3 Common Beliefs that Will Ruin Your Business

Your business doesn’t mind if you believe in Santa.

Not even if you wait for his flying sleight every Christmas with a cup of milk and cookies ready for him.

Your business doesn’t mind if you’re Christian, Jewish, Zen Buddhist, Muslim, or Hindu.

But there are common beliefs your business doesn’t tolerate. They will make it crumble and you may not have any idea why it’s happening.

I learned them the hard way – maybe I can spare you the trouble.

1. I Can Do Everything Myself

This is a variation of, “I’m the best person to do everything in my business.”

Do you really believe that’s true? That you’re the best person to do accounting, cleaning, web design, legal council, and – yes – marketing.

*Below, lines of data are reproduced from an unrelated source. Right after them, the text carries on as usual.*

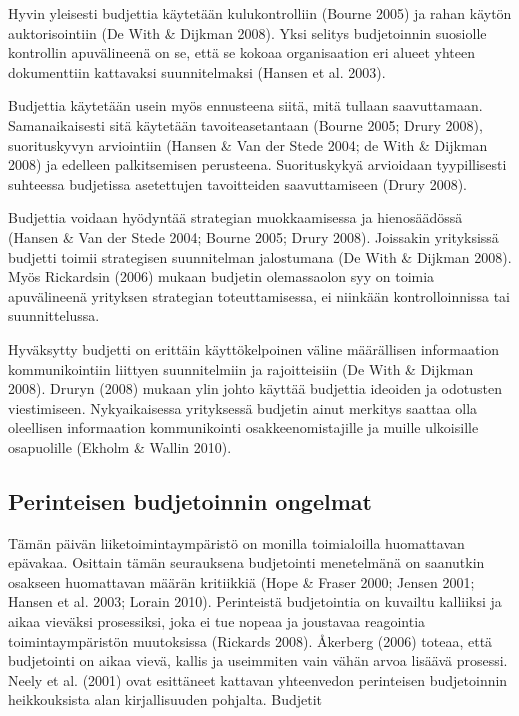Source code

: \documentclass[12pt,a4paper,oneside,pdftex]{report}
\begin{document}
Hyvin yleisesti budjettia käytetään kulukontrolliin (Bourne 2005) ja rahan käytön auktorisointiin (De With & Dijkman 2008). Yksi selitys budjetoinnin suosiolle kontrollin apuvälineenä on se, että se kokoaa organisaation eri alueet yhteen dokumenttiin kattavaksi suunnitelmaksi (Hansen et al. 2003).

Budjettia käytetään usein myös ennusteena siitä, mitä tullaan saavuttamaan. Samanaikaisesti sitä käytetään tavoiteasetantaan (Bourne 2005; Drury 2008), suorituskyvyn arviointiin (Hansen & Van der Stede 2004; de With & Dijkman 2008) ja edelleen palkitsemisen perusteena. Suorituskykyä arvioidaan tyypillisesti suhteessa budjetissa asetettujen tavoitteiden saavuttamiseen (Drury 2008).

Budjettia voidaan hyödyntää strategian muokkaamisessa ja hienosäädössä (Hansen & Van der Stede 2004; Bourne 2005; Drury 2008). Joissakin yrityksissä budjetti toimii strategisen suunnitelman jalostumana (De With & Dijkman 2008). Myös Rickardsin (2006) mukaan budjetin olemassaolon syy on toimia apuvälineenä yrityksen strategian toteuttamisessa, ei niinkään kontrolloinnissa tai suunnittelussa.

Hyväksytty budjetti on erittäin käyttökelpoinen väline määrällisen informaation kommunikointiin liittyen suunnitelmiin ja rajoitteisiin (De With & Dijkman 2008). Druryn (2008) mukaan ylin johto käyttää budjettia ideoiden ja odotusten viestimiseen. Nykyaikaisessa yrityksessä budjetin ainut merkitys saattaa olla oleellisen informaation kommunikointi osakkeenomistajille ja muille ulkoisille osapuolille (Ekholm & Wallin 2010).

\subsection{Perinteisen budjetoinnin ongelmat}

Tämän päivän liiketoimintaympäristö on monilla toimialoilla huomattavan epävakaa. Osittain tämän seurauksena budjetointi menetelmänä on saanutkin osakseen huomattavan määrän kritiikkiä (Hope & Fraser 2000; Jensen 2001; Hansen et al. 2003; Lorain 2010). Perinteistä budjetointia on kuvailtu kalliiksi ja aikaa vieväksi prosessiksi, joka ei tue nopeaa ja joustavaa reagointia toimintaympäristön muutoksissa (Rickards 2008).  Åkerberg (2006) toteaa, että budjetointi on aikaa vievä, kallis ja useimmiten vain vähän arvoa lisäävä prosessi. Neely et al. (2001) ovat esittäneet kattavan yhteenvedon perinteisen budjetoinnin heikkouksista alan kirjallisuuden pohjalta. Budjetit
\end{document}
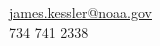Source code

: \documentclass{article}
\begin{document}
\Large
\noindent \href{mailto:james.kessler@noaa.gov?subject=OSM Poster}{james.kessler@noaa.gov}\\
734 741 2338\\
\normalsize
	\nocite{*}
	\printbibliography
\end{document}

There’s a very good chance you’re the best person to do one of these things. And as the old business clichΓ© says, “Do what you do best and get someone else to do the rest.”

Let’s take an example – an example from marketing (hey, I’m in marketing so is it really a surprise I use marketing examples?):

Where’s your biggest growth-potential?

I know the intuitive decision is to work on the things that aren’t creating the results you wish they would create. But that’s not always the “right” decision; you should put most energy into the things that offer the greatest potential growth.

What if your website would convert 15% more visitors into buyers?

What if you’d create a new product that sold 10% more than the previous one?

What if you could raise your prices by 20% without losing customers?

Is your greatest potential growth in conversion? Or in market reach? Or in pricing? Or something else?

Three steps to greater success:

  1. Figure out where’s your business’ biggest growth-potential.
  2. Consider if you can take full advantage of that potential or would an expert help make things easier, faster, and more profitable.
  3. Do something about it.

Yes, some experts are expensive – some even so expensive that your business can’t afford them. But most aren’t too expensive, and they may even offer you a guarantee – at least for their lower-priced services.

Lesson to learn: Don’t think you know everything. Learn from experts. And most importantly: Find help when it’s good for your business.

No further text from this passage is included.